Canada Will Seek Forfeiture Of Roman Abramovich’s Sanctioned Assets
The Canadian government has announced plans to seize US$26 million in sanctioned assets from Russian oligarch Roman Abramovich.
The assets, held by Granite Capital Holdings Ltd., a company owned by Abramovich, will be forfeited through a court order. If successful, the proceeds will be used to help reconstruct Ukraine and compensate victims of the Putin regime’s illegal and unjustifiable invasion.
This is the first time that Canada has used a law allowing for the forfeiture of sanctioned assets, and Foreign Minister Melanie Joly stated that Canada is the first member of the Group of Seven to implement this measure against Russia.
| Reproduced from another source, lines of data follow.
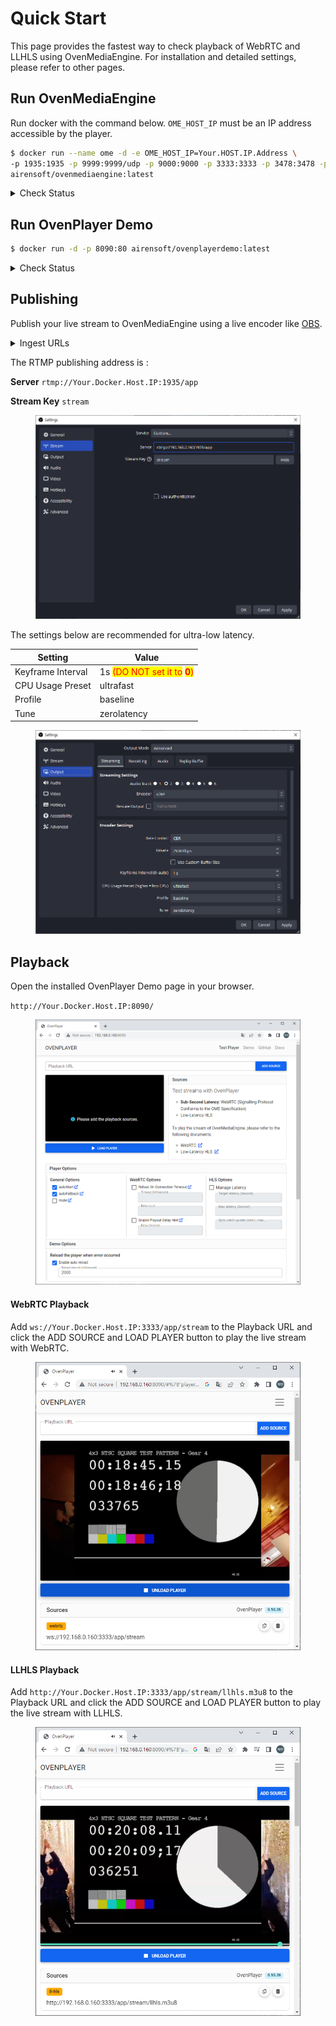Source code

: # Quick Start

This page provides the fastest way to check playback of WebRTC and LLHLS using OvenMediaEngine. For installation and detailed settings, please refer to other pages.

## Run OvenMediaEngine

Run docker with the command below. `OME_HOST_IP` must be an IP address accessible by the player.

```sh
$ docker run --name ome -d -e OME_HOST_IP=Your.HOST.IP.Address \
-p 1935:1935 -p 9999:9999/udp -p 9000:9000 -p 3333:3333 -p 3478:3478 -p 10000-10009:10000-10009/udp \
airensoft/ovenmediaengine:latest
```

<details>

<summary>Check Status</summary>

You can check the docker container status with the following command:

```bash
$ docker ps -f name=ome
CONTAINER ID   IMAGE                              COMMAND                  CREATED              STATUS              PORTS                                                                                                                                                                                                                                                                                                           NAMES
c9dd9e56d7a0   airensoft/ovenmediaengine:latest   "/opt/ovenmediaengin…"   About a minute ago   Up About a minute   0.0.0.0:1935->1935/tcp, :::1935->1935/tcp, 80/tcp, 0.0.0.0:3333->3333/tcp, :::3333->3333/tcp, 3334/tcp, 8080/tcp, 0.0.0.0:3478->3478/tcp, :::3478->3478/tcp, 4000-4005/udp, 8090/tcp, 0.0.0.0:9000->9000/tcp, :::9000->9000/tcp, 10010/udp, 0.0.0.0:9999-10009->9999-10009/udp, :::9999-10009->9999-10009/udp   ome
```

You can view the log with the command below. This is important because you can check the version of OvenMediaEngine that is running.

```
$ docker logs ome -f
[2023-03-06 08:01:24.810] I [OvenMediaEngine:1] Config | config_manager.cpp:239  | Trying to set logfile in directory... (/var/log/ovenmediaengine)
[2023-03-06 08:01:24.810] I [OvenMediaEngine:1] Config | config_manager.cpp:261  | Trying to load configurations... (origin_conf/Server.xml)
[2023-03-06 08:01:24.816] I [OvenMediaEngine:1] OvenMediaEngine | banner.cpp:23   | OvenMediaEngine v0.15.1 () is started on [ab3995acafd4] (Linux x86_64 - 5.13.0-44-generic, #49~20.04.1-Ubuntu SMP Wed May 18 18:44:28 UTC 2022)
...
```

</details>

## Run OvenPlayer Demo&#x20;

```bash
$ docker run -d -p 8090:80 airensoft/ovenplayerdemo:latest
```

<details>

<summary>Check Status</summary>

You can access the OvenPlayerDemo docker container with a browser as shown below.

http://Your.Docker.Host.IP:8090/

<img src="../.gitbook/assets/image (2) (2) (1).png" alt="" data-size="original">

</details>

## Publishing

Publish your live stream to OvenMediaEngine using a live encoder like [OBS](https://obsproject.com/).&#x20;

<details>

<summary>Ingest URLs</summary>

**RTMP** - rtmp://Your.Docker.Host.IP:1935/app/stream

**SRT** - srt://Your.Docker.Host.IP:9999?streamid=srt%3A%2F%2FYour.Docker.Host.IP%3A9999%2Fapp%2Fstream

**WHIP** - ws://Your.Docker.Host.IP:3333/app/stream?direction=whip

</details>

The RTMP publishing address is :&#x20;

**Server** `rtmp://Your.Docker.Host.IP:1935/app`

**Stream Key** `stream`

<figure><img src="../.gitbook/assets/image (22).png" alt=""><figcaption></figcaption></figure>

The settings below are recommended for ultra-low latency.&#x20;

| Setting           | Value                                                                                                                                                       |
| ----------------- | ----------------------------------------------------------------------------------------------------------------------------------------------------------- |
| Keyframe Interval | 1s <mark style="color:red;">(DO NOT set it to</mark> <mark style="color:red;"></mark><mark style="color:red;">**0**</mark><mark style="color:red;">)</mark> |
| CPU Usage Preset  | ultrafast                                                                                                                                                   |
| Profile           | baseline                                                                                                                                                    |
| Tune              | zerolatency                                                                                                                                                 |

<figure><img src="../.gitbook/assets/image (4) (2).png" alt=""><figcaption></figcaption></figure>

## Playback

Open the installed OvenPlayer Demo page in your browser.&#x20;

`http://Your.Docker.Host.IP:8090/`

<figure><img src="../.gitbook/assets/image (2) (2) (1).png" alt=""><figcaption></figcaption></figure>

#### WebRTC Playback

Add `ws://Your.Docker.Host.IP:3333/app/stream` to the Playback URL and click the ADD SOURCE and LOAD PLAYER button to play the live stream with WebRTC.

<figure><img src="../.gitbook/assets/image (8).png" alt=""><figcaption></figcaption></figure>

#### LLHLS Playback

Add `http://Your.Docker.Host.IP:3333/app/stream/llhls.m3u8` to the Playback URL and click the ADD SOURCE and LOAD PLAYER button to play the live stream with LLHLS.

<figure><img src="../.gitbook/assets/image (1) (1).png" alt=""><figcaption></figcaption></figure>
The foreign minister has 30 days to make a court application to permanently forfeit the assets to the government. The law allowing for this forfeiture was passed in June, but Joly noted that enforcing it has been challenging due to a lack of police resources for identifying and seizing sanctioned assets.
In October, the government announced $55.6 million (CA$76 million) in funding for a new sanctions enforcement bureau within Joly’s department and additional support for the Royal Canadian Mounted Police.
“From the beginning of the war, we have warned Putin and his enablers that they would not be able to hide from the consequences of their actions,” said Joly in a news release.
“Impunity has never been an option and Canada will continue to pressure the Russian regime and those who have benefited from Putin’s barbaric invasion of Ukraine. As Ukrainians continue to fight valiantly to reclaim the land that is rightfully theirs, we reaffirm our commitment to stand with Ukraine for as long as it takes.”
This is the latest in the hits that Abramovich, who’s one of more public-facing oligarchs, has had to take after the Putin regime invaded Ukraine.
Earlier in the year, he sold his stake in Chelsea FC, an English professional football club based in London that he has owned for two decades. And then months later, the oligarch lost his stake in Truphone, the UK eSIM company, shortly after the United States seized two jets worth $400 million.